WHAT THE TASK REQUIRES: Any image in the records should be left out; output everything else exactly.

EXCERPTED DATA:
*** Block opens ***
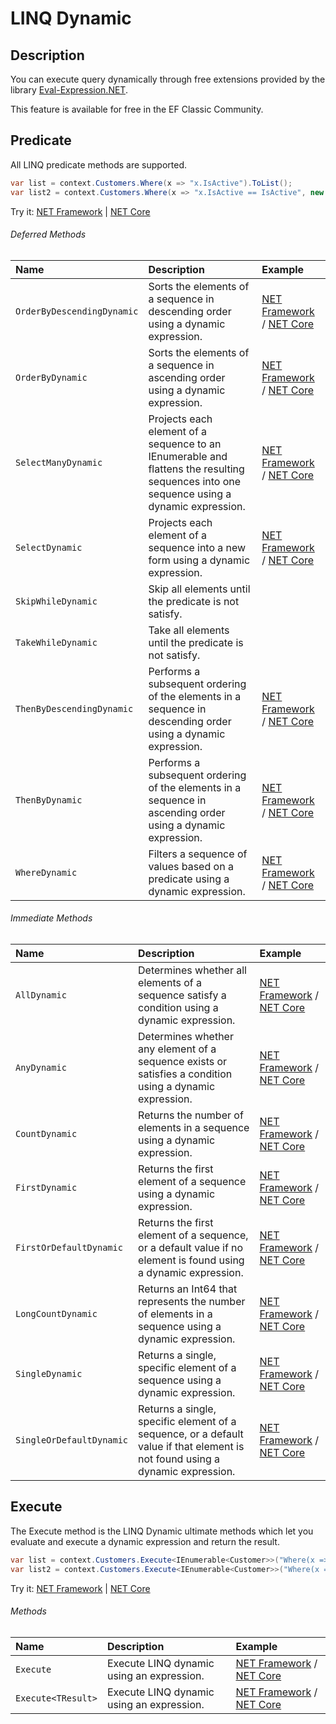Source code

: # LINQ Dynamic

## Description
You can execute query dynamically through free extensions provided by the library [Eval-Expression.NET](http://eval-expression.net/).

This feature is available for free in the EF Classic Community.

## Predicate

All LINQ predicate methods are supported.

```csharp
var list = context.Customers.Where(x => "x.IsActive").ToList();
var list2 = context.Customers.Where(x => "x.IsActive == IsActive", new { IsActive = false }).ToList();
```
Try it: [NET Framework](https://dotnetfiddle.net/GTttpq) | [NET Core](https://dotnetfiddle.net/Exa0zS)

###### Deferred Methods
| Name | Description | Example |
| :--- | :---------- | :------ |
| `OrderByDescendingDynamic` | Sorts the elements of a sequence in descending order using a dynamic expression. | [NET Framework](https://dotnetfiddle.net/doNrVQ) / [NET Core](https://dotnetfiddle.net/zt3MEa) |
| `OrderByDynamic` | Sorts the elements of a sequence in ascending order using a dynamic expression. | [NET Framework](https://dotnetfiddle.net/rzKycR) / [NET Core](https://dotnetfiddle.net/9GvILu) |
| `SelectManyDynamic` | Projects each element of a sequence to an IEnumerable<T> and flattens the resulting sequences into one sequence using a dynamic expression. | [NET Framework](https://dotnetfiddle.net/KLF5e7) / [NET Core](https://dotnetfiddle.net/toMh6j) |
| `SelectDynamic` | Projects each element of a sequence into a new form using a dynamic expression. | [NET Framework](https://dotnetfiddle.net/YE83om) / [NET Core](https://dotnetfiddle.net/X9uPDb) |
| `SkipWhileDynamic` | Skip all elements until the predicate is not satisfy. | |
| `TakeWhileDynamic` | Take all elements until the predicate is not satisfy. | |
| `ThenByDescendingDynamic` | Performs a subsequent ordering of the elements in a sequence in descending order using a dynamic expression. | [NET Framework](https://dotnetfiddle.net/8FxroD) / [NET Core](https://dotnetfiddle.net/Kd2WQY) |
| `ThenByDynamic` | Performs a subsequent ordering of the elements in a sequence in ascending order using a dynamic expression. | [NET Framework](https://dotnetfiddle.net/pVCcRf) / [NET Core](https://dotnetfiddle.net/9pyiEV) |
| `WhereDynamic` | Filters a sequence of values based on a predicate using a dynamic expression. | [NET Framework](https://dotnetfiddle.net/QhVfRW) / [NET Core](https://dotnetfiddle.net/z8t5wV) |

###### Immediate Methods
| Name | Description | Example |
| :--- | :---------- | :------ |
| `AllDynamic` | Determines whether all elements of a sequence satisfy a condition using a dynamic expression. | [NET Framework](https://dotnetfiddle.net/YCT73M) / [NET Core](https://dotnetfiddle.net/XrG83V) |
| `AnyDynamic` | Determines whether any element of a sequence exists or satisfies a condition using a dynamic expression. |[NET Framework](https://dotnetfiddle.net/vEbwLr) / [NET Core](https://dotnetfiddle.net/Gh9OSM) |
| `CountDynamic` | Returns the number of elements in a sequence using a dynamic expression. | [NET Framework](https://dotnetfiddle.net/v8rqKV) / [NET Core](https://dotnetfiddle.net/ox7EFW) |
| `FirstDynamic` | Returns the first element of a sequence using a dynamic expression. | [NET Framework](https://dotnetfiddle.net/CfxUKL) / [NET Core](https://dotnetfiddle.net/gW1CqX) |
| `FirstOrDefaultDynamic` | Returns the first element of a sequence, or a default value if no element is found using a dynamic expression. | [NET Framework](https://dotnetfiddle.net/UX3Ymb) / [NET Core](https://dotnetfiddle.net/3ZlZuq) |
| `LongCountDynamic` | Returns an Int64 that represents the number of elements in a sequence using a dynamic expression. | [NET Framework](https://dotnetfiddle.net/4xrM1d) / [NET Core](https://dotnetfiddle.net/fc6TLH) |
| `SingleDynamic` | Returns a single, specific element of a sequence using a dynamic expression. | [NET Framework](https://dotnetfiddle.net/onW4hW) / [NET Core](https://dotnetfiddle.net/SHPNY8) |
| `SingleOrDefaultDynamic` | Returns a single, specific element of a sequence, or a default value if that element is not found using a dynamic expression. | [NET Framework](https://dotnetfiddle.net/nU97uw) / [NET Core](https://dotnetfiddle.net/S07cJB) |

## Execute

The Execute method is the LINQ Dynamic ultimate methods which let you evaluate and execute a dynamic expression and return the result.

```csharp
var list = context.Customers.Execute<IEnumerable<Customer>>("Where(x => x.IsActive == true)").ToList();
var list2 = context.Customers.Execute<IEnumerable<Customer>>("Where(x => x.IsActive == IsActive)", new { IsActive = false }).ToList();
```
Try it: [NET Framework](https://dotnetfiddle.net/7S3JS0) | [NET Core](https://dotnetfiddle.net/u2HVih)

###### Methods
| Name | Description | Example |
| :--- | :---------- | :------ |
| `Execute` | Execute LINQ dynamic using an expression. | [NET Framework](https://dotnetfiddle.net/z1jIkv) / [NET Core](https://dotnetfiddle.net/FU2FsS) |
| `Execute<TResult>` | Execute LINQ dynamic using an expression. | [NET Framework](https://dotnetfiddle.net/jgOyFi) / [NET Core](https://dotnetfiddle.net/YgaB4Y) |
*** Block closes ***
RESPONSE TO THIS TASK:
Source code

: # LINQ Dynamic

## Description
You can execute query dynamically through free extensions provided by the library [Eval-Expression.NET](http://eval-expression.net/).

This feature is available for free in the EF Classic Community.

## Predicate

All LINQ predicate methods are supported.

```csharp
var list = context.Customers.Where(x => "x.IsActive").ToList();
var list2 = context.Customers.Where(x => "x.IsActive == IsActive", new { IsActive = false }).ToList();
```
Try it: [NET Framework](https://dotnetfiddle.net/GTttpq) | [NET Core](https://dotnetfiddle.net/Exa0zS)

###### Deferred Methods
| Name | Description | Example |
| :--- | :---------- | :------ |
| `OrderByDescendingDynamic` | Sorts the elements of a sequence in descending order using a dynamic expression. | [NET Framework](https://dotnetfiddle.net/doNrVQ) / [NET Core](https://dotnetfiddle.net/zt3MEa) |
| `OrderByDynamic` | Sorts the elements of a sequence in ascending order using a dynamic expression. | [NET Framework](https://dotnetfiddle.net/rzKycR) / [NET Core](https://dotnetfiddle.net/9GvILu) |
| `SelectManyDynamic` | Projects each element of a sequence to an IEnumerable<T> and flattens the resulting sequences into one sequence using a dynamic expression. | [NET Framework](https://dotnetfiddle.net/KLF5e7) / [NET Core](https://dotnetfiddle.net/toMh6j) |
| `SelectDynamic` | Projects each element of a sequence into a new form using a dynamic expression. | [NET Framework](https://dotnetfiddle.net/YE83om) / [NET Core](https://dotnetfiddle.net/X9uPDb) |
| `SkipWhileDynamic` | Skip all elements until the predicate is not satisfy. | |
| `TakeWhileDynamic` | Take all elements until the predicate is not satisfy. | |
| `ThenByDescendingDynamic` | Performs a subsequent ordering of the elements in a sequence in descending order using a dynamic expression. | [NET Framework](https://dotnetfiddle.net/8FxroD) / [NET Core](https://dotnetfiddle.net/Kd2WQY) |
| `ThenByDynamic` | Performs a subsequent ordering of the elements in a sequence in ascending order using a dynamic expression. | [NET Framework](https://dotnetfiddle.net/pVCcRf) / [NET Core](https://dotnetfiddle.net/9pyiEV) |
| `WhereDynamic` | Filters a sequence of values based on a predicate using a dynamic expression. | [NET Framework](https://dotnetfiddle.net/QhVfRW) / [NET Core](https://dotnetfiddle.net/z8t5wV) |

###### Immediate Methods
| Name | Description | Example |
| :--- | :---------- | :------ |
| `AllDynamic` | Determines whether all elements of a sequence satisfy a condition using a dynamic expression. | [NET Framework](https://dotnetfiddle.net/YCT73M) / [NET Core](https://dotnetfiddle.net/XrG83V) |
| `AnyDynamic` | Determines whether any element of a sequence exists or satisfies a condition using a dynamic expression. |[NET Framework](https://dotnetfiddle.net/vEbwLr) / [NET Core](https://dotnetfiddle.net/Gh9OSM) |
| `CountDynamic` | Returns the number of elements in a sequence using a dynamic expression. | [NET Framework](https://dotnetfiddle.net/v8rqKV) / [NET Core](https://dotnetfiddle.net/ox7EFW) |
| `FirstDynamic` | Returns the first element of a sequence using a dynamic expression. | [NET Framework](https://dotnetfiddle.net/CfxUKL) / [NET Core](https://dotnetfiddle.net/gW1CqX) |
| `FirstOrDefaultDynamic` | Returns the first element of a sequence, or a default value if no element is found using a dynamic expression. | [NET Framework](https://dotnetfiddle.net/UX3Ymb) / [NET Core](https://dotnetfiddle.net/3ZlZuq) |
| `LongCountDynamic` | Returns an Int64 that represents the number of elements in a sequence using a dynamic expression. | [NET Framework](https://dotnetfiddle.net/4xrM1d) / [NET Core](https://dotnetfiddle.net/fc6TLH) |
| `SingleDynamic` | Returns a single, specific element of a sequence using a dynamic expression. | [NET Framework](https://dotnetfiddle.net/onW4hW) / [NET Core](https://dotnetfiddle.net/SHPNY8) |
| `SingleOrDefaultDynamic` | Returns a single, specific element of a sequence, or a default value if that element is not found using a dynamic expression. | [NET Framework](https://dotnetfiddle.net/nU97uw) / [NET Core](https://dotnetfiddle.net/S07cJB) |

## Execute

The Execute method is the LINQ Dynamic ultimate methods which let you evaluate and execute a dynamic expression and return the result.

```csharp
var list = context.Customers.Execute<IEnumerable<Customer>>("Where(x => x.IsActive == true)").ToList();
var list2 = context.Customers.Execute<IEnumerable<Customer>>("Where(x => x.IsActive == IsActive)", new { IsActive = false }).ToList();
```
Try it: [NET Framework](https://dotnetfiddle.net/7S3JS0) | [NET Core](https://dotnetfiddle.net/u2HVih)

###### Methods
| Name | Description | Example |
| :--- | :---------- | :------ |
| `Execute` | Execute LINQ dynamic using an expression. | [NET Framework](https://dotnetfiddle.net/z1jIkv) / [NET Core](https://dotnetfiddle.net/FU2FsS) |
| `Execute<TResult>` | Execute LINQ dynamic using an expression. | [NET Framework](https://dotnetfiddle.net/jgOyFi) / [NET Core](https://dotnetfiddle.net/YgaB4Y) |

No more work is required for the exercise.